Efficiency of Using PNG's vs. BMP's With Large Files
I've written a mapping program in Delphi where the user can load a raster image in the background which I store in memory. In one case the user loaded a 44MB BMP successfully but the program was sluggish and when they printed (I tile the output) they got an Out Of Resources error. I converted the BMP to a PNG (3MB) and the program performs much better and the print job was successful.
Since the PNG has to be expanded to a DIB of the same size anyway why is there a performance/resource difference?
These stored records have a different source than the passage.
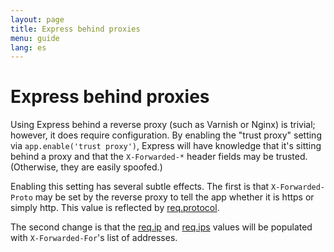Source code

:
```yaml
---
layout: page
title: Express behind proxies
menu: guide
lang: es
---
```


# Express behind proxies

Using Express behind a reverse proxy (such as Varnish or Nginx)
is trivial; however, it does require configuration. By enabling the
"trust proxy" setting via `app.enable('trust proxy')`, Express
will have knowledge that it's sitting behind a proxy and that the
`X-Forwarded-*` header fields may be trusted. (Otherwise,
they are easily spoofed.)

Enabling this setting has several subtle effects. The first is
that `X-Forwarded-Proto` may be set by the reverse proxy to
tell the app whether it is https or simply http. This value is reflected
by [req.protocol](/api.html#req.protocol).

The second change is that the [req.ip](/api.html#req.ip)
and [req.ips](/api.html#req.ips) values will be populated with
`X-Forwarded-For`'s list of addresses.
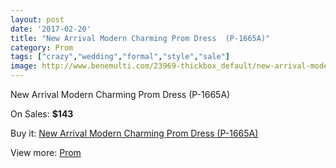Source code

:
 ```yaml
---
layout: post
date: '2017-02-20'
title: "New Arrival Modern Charming Prom Dress  (P-1665A)"
category: Prom
tags: ["crazy","wedding","formal","style","sale"]
image: http://www.benemulti.com/23969-thickbox_default/new-arrival-modern-charming-prom-dress-p-1665a.jpg
---
```

New Arrival Modern Charming Prom Dress  (P-1665A)

On Sales: **$143**
<a href="https://www.benemulti.com/en/prom/9359-new-arrival-modern-charming-prom-dress-p-1665a.html"><amp-img layout="responsive" width="600" height="600" src="//www.benemulti.com/23969-thickbox_default/new-arrival-modern-charming-prom-dress-p-1665a.jpg" alt="New Arrival Modern Charming Prom Dress  (P-1665A) 0" /></a>
<a href="https://www.benemulti.com/en/prom/9359-new-arrival-modern-charming-prom-dress-p-1665a.html"><amp-img layout="responsive" width="600" height="600" src="//www.benemulti.com/23970-thickbox_default/new-arrival-modern-charming-prom-dress-p-1665a.jpg" alt="New Arrival Modern Charming Prom Dress  (P-1665A) 1" /></a>

Buy it: [New Arrival Modern Charming Prom Dress  (P-1665A)](https://www.benemulti.com/en/prom/9359-new-arrival-modern-charming-prom-dress-p-1665a.html "New Arrival Modern Charming Prom Dress  (P-1665A)")

View more: [Prom](https://www.benemulti.com/en/78-prom "Prom")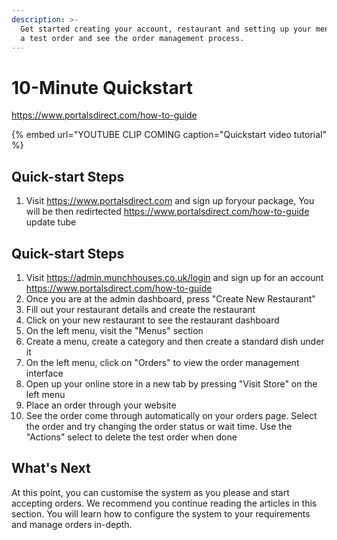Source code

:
 ```yaml
---
description: >-
  Get started creating your account, restaurant and setting up your menus. Place
  a test order and see the order management process.
---
```


# 10-Minute Quickstart
https://www.portalsdirect.com/how-to-guide

{% embed url="YOUTUBE CLIP COMING caption="Quickstart video tutorial" %}

## Quick-start Steps

1. Visit https://www.portalsdirect.com and sign up foryour package, You will be then redirtected 
https://www.portalsdirect.com/how-to-guide
update tube 

## Quick-start Steps

1. Visit https://admin.munchhouses.co.uk/login and sign up for an account
https://www.portalsdirect.com/how-to-guide
2. Once you are at the admin dashboard, press "Create New Restaurant"
3. Fill out your restaurant details and create the restaurant
4. Click on your new restaurant to see the restaurant dashboard
5. On the left menu, visit the "Menus" section
6. Create a menu, create a category and then create a standard dish under it
7. On the left menu, click on "Orders" to view the order management interface
8. Open up your online store in a new tab by pressing "Visit Store" on the left menu
9. Place an order through your website
10. See the order come through automatically on your orders page. Select the order and try changing the order status or wait time. Use the "Actions" select to delete the test order when done

## What's Next

At this point, you can customise the system as you please and start accepting orders. We recommend you continue reading the articles in this section. You will learn how to configure the system to your requirements and manage orders in-depth.

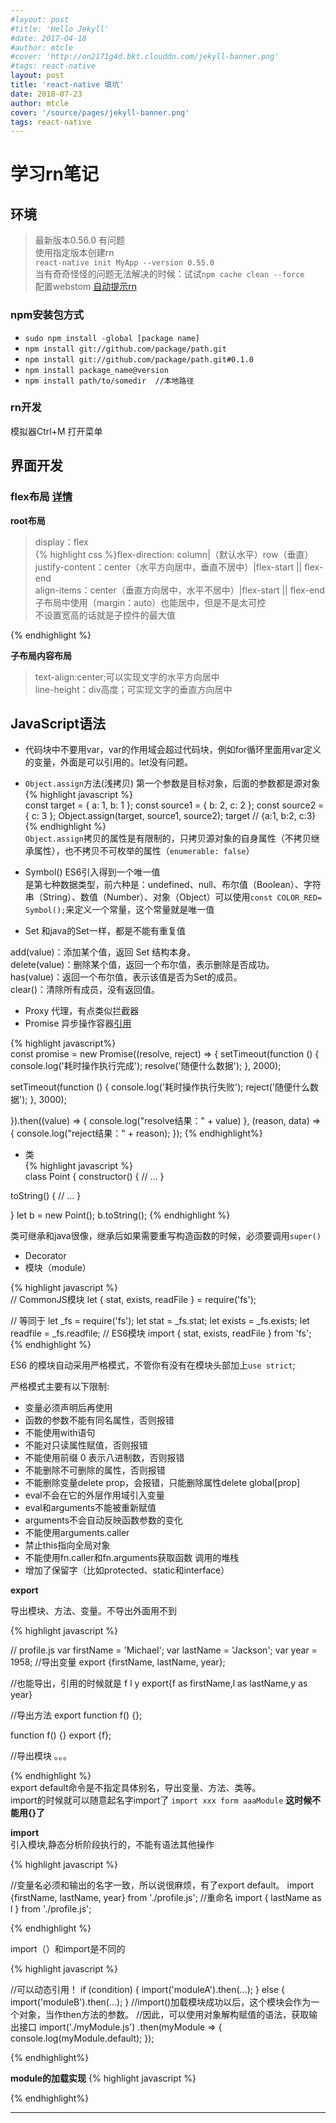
```yaml
---
#layout: post
#title: 'Hello Jekyll'
#date: 2017-04-18
#author: mtcle
#cover: 'http://on2171g4d.bkt.clouddn.com/jekyll-banner.png'
#tags: react-native
layout: post
title: 'react-native 填坑'
date: 2018-07-23
author: mtcle
cover: '/source/pages/jekyll-banner.png'
tags: react-native
---
```


# 学习rn笔记
## 环境
> 最新版本0.56.0 有问题     
使用指定版本创建rn  
`react-native init MyApp --version 0.55.0`  
当有奇奇怪怪的问题无法解决的时候：试试`npm cache clean --force`    
配置webstom [自动提示rn](https://blog.csdn.net/teagreen_red/article/details/77074333)

### npm安装包方式
- `sudo npm install -global [package name]`
- `npm install git://github.com/package/path.git`
- `npm install git://github.com/package/path.git#0.1.0`
- `npm install package_name@version`
- `npm install path/to/somedir  //本地路径`     

### rn开发   
模拟器Ctrl+M 打开菜单   

## 界面开发
### flex布局 [详情](https://www.cnblogs.com/moyuling/p/562ec056372dd112ee96d3d24d410da8.html)
**root布局**

> display：flex   
{% highlight css %}flex-direction: column|（默认水平）row（垂直）      
justify-content：center（水平方向居中，垂直不居中）|flex-start || flex-end     
align-items：center（垂直方向居中，水平不居中）|flex-start || flex-end         
子布局中使用（margin：auto）也能居中，但是不是太可控      
不设置宽高的话就是子控件的最大值 

{% endhighlight %}	

**子布局内容布局**      
> text-align:center;可以实现文字的水平方向居中      
line-height：div高度；可实现文字的垂直方向居中        

## JavaScript语法
- 代码块中不要用var，var的作用域会超过代码块，例如for循环里面用var定义的变量，外面是可以引用的。let没有问题。
- `Object.assign`方法(浅拷贝)
第一个参数是目标对象，后面的参数都是源对象  
{% highlight javascript %}	
const target = { a: 1, b: 1 };
const source1 = { b: 2, c: 2 };
const source2 = { c: 3 };
Object.assign(target, source1, source2);
target // {a:1, b:2, c:3}
{% endhighlight %}   
`Object.assign`拷贝的属性是有限制的，只拷贝源对象的自身属性（不拷贝继承属性），也不拷贝不可枚举的属性（`enumerable: false`）

- Symbol() ES6引入得到一个唯一值    
是第七种数据类型，前六种是：undefined、null、布尔值（Boolean）、字符串（String）、数值（Number）、对象（Object）可以使用`const COLOR_RED= Symbol();`来定义一个常量，这个常量就是唯一值
- Set 和java的Set一样，都是不能有重复值		

	>
add(value)：添加某个值，返回 Set 结构本身。     
delete(value)：删除某个值，返回一个布尔值，表示删除是否成功。     
has(value)：返回一个布尔值，表示该值是否为Set的成员。     
clear()：清除所有成员，没有返回值。     

- Proxy 代理，有点类似拦截器    
- Promise 异步操作容器[引用](https://www.cnblogs.com/lvdabao/p/es6-promise-1.html)
        
{% highlight javascript%}   
const promise = new Promise((resolve, reject) => {
setTimeout(function () {
 console.log('耗时操作执行完成');
 resolve('随便什么数据');
}, 2000);

setTimeout(function () {
 console.log('耗时操作执行失败');
 reject('随便什么数据');
}, 3000);

}).then((value) => {
 console.log("resolve结果：" + value)
}, (reason, data) => {
 console.log("reject结果：" + reason);
});
{% endhighlight%}
- 类		
{% highlight javascript %}  
class Point {
 constructor() {
  // ...
 }

 toString() {
 // ...
 }

}
let b = new Point();
b.toString();
{% endhighlight %}

 类可继承和java很像，继承后如果需要重写构造函数的时候，必须要调用`super()`     
    
- Decorator     
- 模块（module）    

{% highlight javascript %}	
// CommonJS模块
let { stat, exists, readFile } = require('fs');

// 等同于
let _fs = require('fs');
let stat = _fs.stat;
let exists = _fs.exists;
let readfile = _fs.readfile;
// ES6模块
import { stat, exists, readFile } from 'fs';	
{% endhighlight %}  

ES6 的模块自动采用严格模式，不管你有没有在模块头部加上`use strict`;		
	
严格模式主要有以下限制:

- 变量必须声明后再使用
- 函数的参数不能有同名属性，否则报错
- 不能使用with语句
- 不能对只读属性赋值，否则报错
- 不能使用前缀 0 表示八进制数，否则报错
- 不能删除不可删除的属性，否则报错
- 不能删除变量delete     prop，会报错，只能删除属性delete     global[prop]
- eval不会在它的外层作用域引入变量
- eval和arguments不能被重新赋值
- arguments不会自动反映函数参数的变化
- 不能使用arguments.caller
- 禁止this指向全局对象
- 不能使用fn.caller和fn.arguments获取函数    调用的堆栈
- 增加了保留字（比如protected、static和interface）		


**export** 	

 导出模块、方法、变量。不导出外面用不到  
   
{% highlight javascript %}

 // profile.js
 var firstName = 'Michael';
 var lastName = 'Jackson';
 var year = 1958;
 //导出变量
 export {firstName, lastName, year};
 
 //也能导出，引用的时候就是 f l y
 export{f as firstName,l as lastName,y as year}
   
   //导出方法
 export function f() {};
   
 function f() {}
 export {f};
   
   
 //导出模块
 。。。  
   
{% endhighlight %}  
 export default命令是不指定具体别名，导出变量、方法、类等。  
 import的时候就可以随意起名字import了 `import xxx form aaaModule`    **这时候不能用{}了**   
    
**import**   
引入模块,静态分析阶段执行的，不能有语法其他操作  

{% highlight javascript %}	

  //变量名必须和输出的名字一致，所以说很麻烦，有了export default。 
  import {firstName, lastName, year} from './profile.js';
  //重命名 
  import { lastName as l } from './profile.js';
  
  {% endhighlight %}

  import（）和import是不同的    
  
{% highlight javascript %}	

 //可以动态引用！
if (condition) {
 import('moduleA').then(...);
} else {
 import('moduleB').then(...);
}
//import()加载模块成功以后，这个模块会作为一个对象，当作then方法的参数。
//因此，可以使用对象解构赋值的语法，获取输出接口
import('./myModule.js')
.then(myModule => {
 console.log(myModule.default);
});	

{% endhighlight%}	

**module的加载实现**	
{% highlight javascript %}
 <!-- 1、传统做法-->
 <!-- 页面内嵌的脚本 -->
 <script type="application/javascript">

 </script>
 <!-- 外部脚本，通过defer或async属性 表示该module是同步加载还是异步加载-->
 <script type="application/javascript" src="path/to/myModule.js" 
 defer|async></script>

 <!-- 2、es6做法-->
 <!-- es6模块全是异步加载，无法设置同步-->
 <script type="module" src="./foo.js"></script>

{% endhighlight%}

---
If anything it should take more work and memory allocations to load the PNG. What am I missing?
Since there don't seem to be any obvious answers I'll write a small demo project so I can research this further.
The difference is compression.
BMP = raw data as is PNG = same raw data using "lossless" compression
This has a saving in more than 1 way in programming circles ...
- loading the image results in loading less raw data in to ram.
- You are then processing less raw data so you need less resource.
Tiling means the problem for you is exponential for example ...
44MB x 10 tiles = 440MB
3MB x 10 tiles = 30MB
Printers don't like being handed massive chunks of data and all but the more expensive printers tend to like to print and entire document in one go (eg buffer the whole stream).
So from your app the user says "Print" ... your code then says "right i'm gonna send 10 copies of this" and the printer starts "caching" 440MB of raw data.
Most common home printers rely on the pc to do the caching and print what it's given but a standard office printer will do the caching then print the doc.
However ... i think this is an optional thing you can tweak (i'm thinking it varies from printer to printer though).